住まい・不動産

「老親の家」の売却 親の生前にすべきか、死後にすべきか

 維持するのもお金がかかる。税理士の保手浜洋介さんが話す。

「誰も住んでいなくても、固定資産税と都市計画税がかかります。首都圏郊外の一戸建ての場合、年間15万~20万円ほど。それだけでなく、倒壊などの恐れがある『特定空き家』に指定されてしまったら、土地の固定資産税はこの6倍、都市計画税は3倍に跳ね上がります。解体して更地にしたとしても、解体費用のほか、税金は同様に6倍に。空き家になる前の『生前』に手を打つことが大切なのです」

 とりあえず親が亡くなるまで放っておこう―─そういう考えも「負け組」へ一直線。もし売却するなら親の生前にするのが「勝ち組」だ。

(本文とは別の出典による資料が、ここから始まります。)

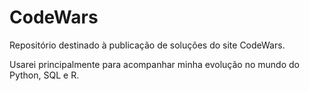 # CodeWars

Repositório destinado à publicação de soluções do site CodeWars.

Usarei principalmente para acompanhar minha evolução no mundo do Python, SQL e R.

税理士の福田真弓さんが話す。

「自宅を売却する際、生前には、譲渡所得から3000万円が控除されて税金が計算される『マイホームを売ったときの特例』があり、死後にも、同じく3000万円が譲渡所得から控除される『被相続人の居住用財産(空き家)を売ったときの特例』があります。どちらも金額は同じですが、死後の特例は適用条件が非常に厳しい。逆に、前者の適用のハードルは低いので、『生前』に特例を利用することをお勧めします」

 ただし、注意も必要だ。売る前に一度、短期間でも家を貸してしまったら、この特例は使えなくなる。有利に売るため、「生前」に親と「家をどうしたいか」をしっかり話し合えるかが大切だ。